= Beginning of Section =

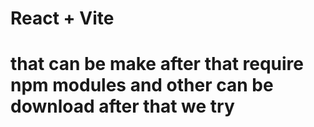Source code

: # React + Vite
 # that can be make after that require npm modules and other can be download after that we try 
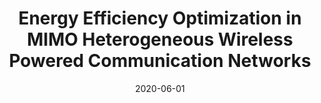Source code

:---
title: "Energy Efficiency Optimization in MIMO Heterogeneous Wireless Powered Communication Networks"
collection: publications
# permalink: /publication/2015-10-01-paper-title-number-3
# excerpt: 'This paper is about the number 3. The number 4 is left for future work.'
date: 2020-06-01
venue: 'Telecommunication Systems'
paperurl: 'https://doi.org/10.1007/s11235-020-00682-w'
citation: 'Tien Ngoc Ha, Ha Hoang Kha, Hung Quang Ta, &quot;Energy Efficiency Optimization in MIMO Heterogeneous Wireless Powered Communication Networks&quot;, <i>Telecommunication Systems</i>, pp. 97-107, Jun. 2020.'
---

= End of Section =

### Task details
Reproduce each line of the material in which the string "title" occurs.

### Answer to this task
title: "Energy Efficiency Optimization in MIMO Heterogeneous Wireless Powered Communication Networks"
# permalink: /publication/2015-10-01-paper-title-number-3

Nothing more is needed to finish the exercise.